Shock Puppets

Where did all that stimulus money go? No one knows, really, but every now and then information comes to light about the bill’s beneficiaries. Like, for example, the fact that a Minneapolis puppet theater got $25,000.
What’s stimulating about sock puppetry? To some, that’s a silly question. Barack Obama displayed his ignorance of economics by saying that it doesn’t matter where the stimulus money went: “Spending equals stimulus.” And a representative of the puppet theater in question, In the Heart of the Beast, argued that “[a]n employed artist is as valuable as an employed computer programmer, employed plumber, employed contractor, employed construction worker.”
But the story here goes beyond mere government waste. In the Belly of the Beast is not just any puppet theater; it is a far left puppet theater. It puts on an annual May Day festival that celebrates the Communist version of that holiday. Check out the theater’s description of this year’s May Day event:

HOBT’s MayDay Parade, Ceremony, and Festival has always been rooted in two important traditional celebrations–the celebration of the Green Root of Earth’s green energy rising in Spring, and the Red Root of human work energy rising from mind, heart and hand.
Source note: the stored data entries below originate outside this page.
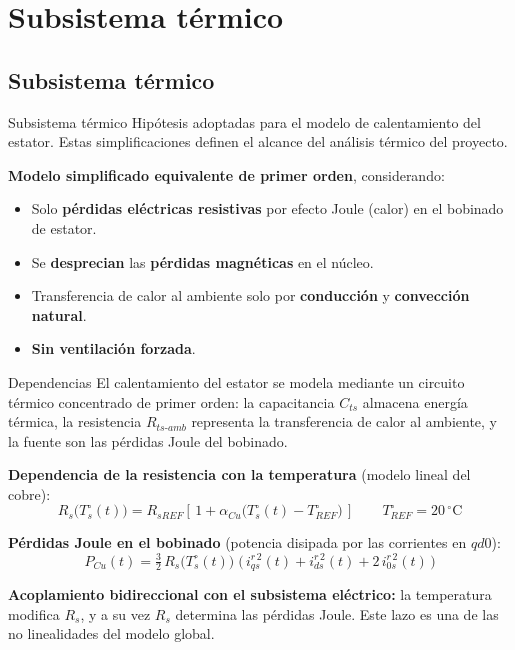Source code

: \documentclass[aspectratio=169,t]{beamer}
\newcommand{\SecPresentacion}{Presentación del problema}
\newcommand{\SecMecanico}{Subsistema mecánico equivalente}
\newcommand{\SecElectromagnetico}{Subsistema electromagnético en coordenadas qd0}
\newcommand{\SecTermico}{Subsistema térmico}
\newcommand{\SecNLGlobal}{Sistema No Lineal Global}
\newcommand{\SecLPV}{Linealización Jacobiana (LPV)}
\newcommand{\SecLTI}{Obtención del modelo LTI equivalente}
\newcommand{\SecAnalisisLTI}{Análisis del modelo LTI aumentado}
\newcommand{\SecDinamica}{Respuesta dinámica en dominio del tiempo}
\newcommand{\SecControlador}{Diseño y análisis del controlador en cascada}
\newcommand{\SecVerifSpecs}{Verificación de desempeño: Especificaciones de operación}
\newcommand{\SecVerifOffset}{Verificación de desempeño: Offset de estado estacionario}
\newcommand{\SecVerifNoIdealidades}{Verificación de desempeño: No idealidades y comportamiento térmico}
\newcommand{\SecDiscretizacion}{Discretización del controlador}
\newcommand{\SecSoftware}{Codificación del software de control}
\newcommand{\AgendaItem}[3]{%
  \ifnum#1=#2
    {\scriptsize\bfseries\color{uncBlue}%
      \hyperlink{sec:#1}{\makebox[2.2em][r]{#1.}\hspace{0.7em}%
      \parbox[t]{0.86\textwidth}{#3}}\par}%
  \else
    {\scriptsize\color{black!26}%
      \hyperlink{sec:#1}{\makebox[2.2em][r]{#1.}\hspace{0.7em}%
      \parbox[t]{0.86\textwidth}{#3}}\par}%
  \fi
  \vspace{0.35mm}%
}
\newcommand{\AgendaBody}[1]{%
    \vspace{3mm}
    {\Large\bfseries\color{uncBlue}Tabla de contenidos\par}
    \vspace{2mm}
    \begin{minipage}{0.94\textwidth}
      \AgendaItem{1}{#1}{\SecPresentacion}
      \AgendaItem{2}{#1}{\SecMecanico}
      \AgendaItem{3}{#1}{\SecElectromagnetico}
      \AgendaItem{4}{#1}{\SecTermico}
      \AgendaItem{5}{#1}\SecNLGlobal
      \AgendaItem{6}{#1}{\SecLPV}
      \AgendaItem{7}{#1}{\SecLTI}
      \AgendaItem{8}{#1}{\SecAnalisisLTI}
      \AgendaItem{9}{#1}{\SecDinamica}
      \AgendaItem{10}{#1}{\SecControlador}
      \AgendaItem{11}{#1}{\SecVerifSpecs}
      \AgendaItem{12}{#1}{\SecVerifOffset}
      \AgendaItem{13}{#1}{\SecVerifNoIdealidades}
      \AgendaItem{14}{#1}{\SecDiscretizacion}
      \AgendaItem{15}{#1}{\SecSoftware}
    \end{minipage}
    \vfill
}
\newcommand{\AgendaSlideTarget}[2]{%
  \begin{frame}[plain]
    \hypertarget{#2}{}%
    \AgendaBody{#1}
  \end{frame}
}
\newcommand{\StartProjectSection}[2]{%
  \section{#2}%
  \subsection{#2}%
  \AgendaSlideTarget{#1}{sec:#1}%
}
\begin{document}
\StartProjectSection{4}{\SecTermico}
\begin{frame}{Subsistema térmico}
{\small\color{uncGray}Hipótesis adoptadas para el modelo de calentamiento del estator. Estas simplificaciones definen el alcance del análisis térmico del proyecto.}\par
\vspace{6mm}

\textbf{Modelo simplificado equivalente de primer orden}, considerando:
\begin{itemize}
\item Solo \textbf{pérdidas eléctricas resistivas} por efecto Joule (calor) en el bobinado de estator.
\item Se \textbf{desprecian} las \textbf{pérdidas magnéticas} en el núcleo.
\item Transferencia de calor al ambiente solo por \textbf{conducción} y \textbf{convección natural}.
\item \textbf{Sin ventilación forzada}.
\end{itemize}
\end{frame}

\begin{frame}{Dependencias}
{\small\color{uncGray}El calentamiento del estator se modela mediante un circuito térmico concentrado de primer orden: la capacitancia $C_{ts}$ almacena energía térmica, la resistencia $R_{ts\text{-}amb}$ representa la transferencia de calor al ambiente, y la fuente son las pérdidas Joule del bobinado.}\par
\vspace{4mm}

\textbf{Dependencia de la resistencia con la temperatura} (modelo lineal del cobre):
\begin{equation*}
R_s\!\big(T_s^\circ(t)\big) = R_{sREF}\!\left[\,1 + \alpha_{Cu}\!\big(T_s^\circ(t) - T_{REF}^\circ\big)\,\right]
\qquad T_{REF}^\circ = 20\,^\circ\text{C}
\end{equation*}

\textbf{Pérdidas Joule en el bobinado} (potencia disipada por las corrientes en $qd0$):
\begin{equation*}
P_{Cu}(t) = \tfrac{3}{2}\,R_s\!\big(T_s^\circ(t)\big)\;\big(\,i_{qs}^{r\,2}(t) + i_{ds}^{r\,2}(t) + 2\,i_{0s}^{r\,2}(t)\,\big)
\end{equation*}

\vspace{2mm}
{\small \textbf{Acoplamiento bidireccional con el subsistema eléctrico:} la temperatura modifica $R_s$, y a su vez $R_s$ determina las pérdidas Joule. Este lazo es una de las no linealidades del modelo global.}
\end{frame}
\end{document}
That would be “Red” as in “Communist.”
TreeOfLife2009_Wojahn.jpg

Our MayDay 2009 theme celebrated the merging of the red and green energies of the world. We celebrated the great merging of the human social justice movements with the environmental movements to remember humans as responsible relatives of the earth.
As we experience the failure of our economic systems built on debt, consumer waste, the theft and sickening of earth resources, we gathered to rebuild an economic system that protects and sustains our Earth as a “Common Treasury for All.”

One’s natural instinct is to ask, “Who funds this claptrap?” In this case, the answer is, in part: You.
Currently, Heart of the Beast is putting on its Christmas puppet show/street theater. Well, not quite Christmas–it’s called La Natividad. The reviewer for the Daily Planet (I’d never heard of it, but it bills itself as “local news for global citizens,” which is a clue) was rapturous:

In HOBT’s version of the story, Joseph, at first played by a puppet, is a working man trying to figure out how to provide for his family, but has to worry about providing for his new wife. He is out of work and trying to find a job, which is difficult, as he is confronted with a host of accusations because of his immigrant status. Finally he learns that he needs to go to Bethlehem for the census.
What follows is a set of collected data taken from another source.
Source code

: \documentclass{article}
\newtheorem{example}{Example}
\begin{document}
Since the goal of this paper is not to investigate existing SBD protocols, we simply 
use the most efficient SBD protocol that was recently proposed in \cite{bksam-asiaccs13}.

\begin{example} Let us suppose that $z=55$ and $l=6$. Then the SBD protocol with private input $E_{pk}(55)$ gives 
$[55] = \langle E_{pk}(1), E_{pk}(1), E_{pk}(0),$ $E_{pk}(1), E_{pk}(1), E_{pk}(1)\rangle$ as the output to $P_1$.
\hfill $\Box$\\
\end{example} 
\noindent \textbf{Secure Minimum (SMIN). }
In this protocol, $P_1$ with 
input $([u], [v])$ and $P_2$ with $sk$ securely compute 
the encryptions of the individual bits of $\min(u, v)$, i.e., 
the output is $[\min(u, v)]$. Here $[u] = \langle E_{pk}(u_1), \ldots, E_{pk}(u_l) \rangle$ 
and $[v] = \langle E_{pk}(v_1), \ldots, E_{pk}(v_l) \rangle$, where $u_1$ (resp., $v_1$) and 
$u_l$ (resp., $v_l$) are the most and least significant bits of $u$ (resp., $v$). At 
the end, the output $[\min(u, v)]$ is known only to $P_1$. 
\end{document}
I think Caesar Augustus decreed that all the world should be taxed, but the puppeteers wouldn’t want to suggest any negative association with taxation–that would be biting the hand that feeds them, or, as some would say, speaking truth to power.

After failing to find shelter from the neighborhood houses, Mary and Joseph are stopped by Herod, played by the appropriately nasty and thrilling Julian McFaul. Herod stands at a border crossing, complete with barbed wire, and forbids Mary and Joseph to cross.
The choir of angels, made up of volunteer community members, the child angels, and shepherds sing as Joseph pleads with Herod to let him and his wife through. Finally, the community on the other side of the fence break down the barrier through words of welcome, calling “Brother!” “Sister!” and “Bienvenidos!” (“Welcome.”)
It is hard to describe the emotional feeling of that moment when the audience passes through the border together.

I’ll bet it is.
You probably never knew that the Christmas story is all about immigration, but that’s the political perspective that your tax dollars are subsidizing. Remember those heady days after November 1994, when conservatives used to talk about “defunding the Left”? Suffice it to say that that didn’t happen; these days, we can’t even defund a criminal conspiracy like ACORN, let alone a Minneapolis puppet theater.
There are any number of arts organizations that could have gotten “stimulus” money, and I assume that quite a few did. This seems like a horrible idea across the board. But if “spending equals stimulus,” and an employed artist is as valuable as an employed construction worker, then why shouldn’t stimulus money find its way to National Review, a formidably literary publication, where Kathryn Lopez and her colleagues have been raising money from readers for quite a while now? Hey, if “spending equals stimulus,” then how about a few bucks for radio talk show hosts? Brian Ward and I have been broadcasting for free on AM 1280 the Patriot for years now; how about $25,000 to “save” our jobs? I’m pretty sure we have more listeners than the Heart of the Beast has customers.
When the government intrudes into areas where it has no constitutional business, the results can only be bad. Inevitably, political patronage outweighs all other considerations. There is no accountability; but then, if you believe that spending equals stimulus, then all spending is equal and accountability is moot. You might as well give free rein to your most partisan (not to say bigoted) impulses. That’s what happened in the case of the Heart of the Beast puppet theater.
You could say it’s a mere $25,000, a drop in the bucket when the federal deficit exceeds $1 trillion for the first time in our history. Or you could say that the Democrats’ sliding money to their far-left propagandists in Minneapolis is a microcosm of all that is wrong with our political system.